We are purchasing a server to run various Bioinformatics software packages. The main package on our test machine is multi threaded and is totally CPU bound, the IO & RAM are not limiting performance - the CPU runs at 100% whereas the RAM & disk IO are at minimal levels.
We want to ensure that we get the best processor(s) for our workload, but given the rather large list of Intel Xeon's to choose from, how can we select the best one for our needs?
I appreciate that on a fundamental level, "more" = "better", but how can I tell if for instance a faster bus speed makes a bigger difference compared to a large cache or if more cores are better than clock speed.

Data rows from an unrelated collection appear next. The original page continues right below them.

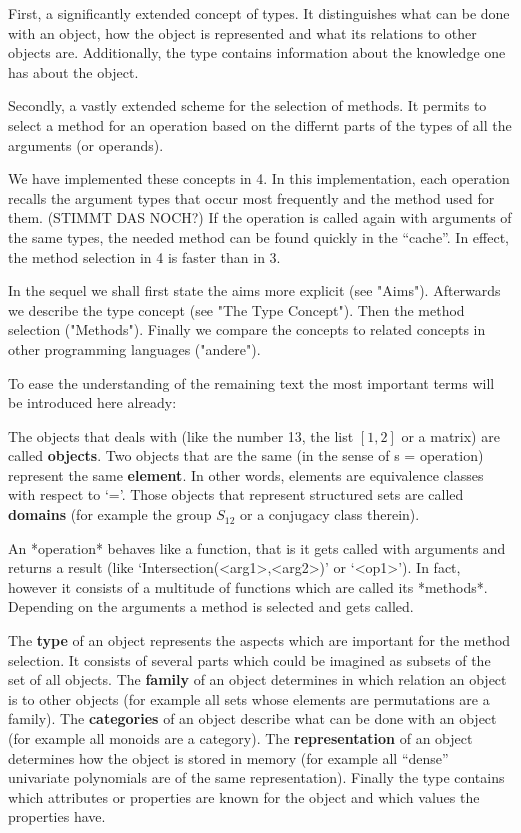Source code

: First, a significantly extended concept of types. It distinguishes what can
be done with an object, how the object is represented and what its relations
to other objects are. Additionally, the type contains information about the
knowledge one has about the object.

Secondly, a vastly extended scheme for the selection of methods.
It permits to select a
method for an operation based on the differnt parts of the types of all the
arguments (or operands).

We have implemented these concepts in {\GAP} 4. In this implementation, each
operation recalls
the argument types that occur most frequently and the method used for
them. (STIMMT DAS NOCH?)  If the operation is called again with arguments of
the same types, the needed method can be found quickly in the ``cache''.
In effect, the method selection in {\GAP} 4 is faster than in {\GAP} 3.

In the sequel we shall first state the aims more explicit (see "Aims").
Afterwards we describe the type concept (see "The Type Concept"). Then
the method selection ("Methods"). Finally we compare the
concepts to related concepts in other programming languages ("andere").

To ease the understanding of the remaining text the most important terms
will be introduced here already:

The objects that {\GAP} deals with (like the number 13, the list $[1,2]$ or a
matrix) are called {\bf objects}. Two objects that are the same (in the
sense of {\GAP} s = operation) represent the same {\bf element}. In other
words, elements are equivalence classes with respect to `='. Those objects
that represent structured sets are called {\bf domains} (for example the
group $S_{12}$ or a conjugacy class therein).

An *operation* behaves like a function, that is it gets called with
arguments and returns a result (like `Intersection(<arg1>,<arg2>)'
or `<op1>'). In
fact, however it consists of a multitude of functions which are called its
*methods*. Depending on the arguments a method is selected and gets
called.

The {\bf type} of an object represents the aspects which are important for
the method selection. It consists of several parts which could be imagined
as subsets of the set of all objects. The {\bf family} of an object
determines in which relation an object is to other objects (for example all
sets whose elements are permutations are a family). The {\bf categories} of
an object describe what can be done with an object (for example all monoids
are a category). The {\bf representation} of an object determines how the
object is stored in memory (for example all ``dense'' univariate polynomials
are of the same representation). Finally the type contains which attributes
or properties are known for the object and which values the properties have.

So is there a way of profiling our software package to figure out what processor to choose. The software in question is a collection of Python scripts, so we can do the profiling on Linux or Windows.
Have you taken a look at cachegrind, which is part of the really excellent Valgrind memory profiling package?
Cachegrind will at least give you an idea of how much cache thrashing is happening. You may find that your application thrashes the cache so much that it doesn't matter whether you have the larger L2/L3 cache of a Xeon or not, then again, you may be bound by the CPU pipeline and thrashing may not be occurring that much.
Cachegrind will also allow you to set arbitrary cache sizes, so you'll be able to test your code under various cache-size scenarios.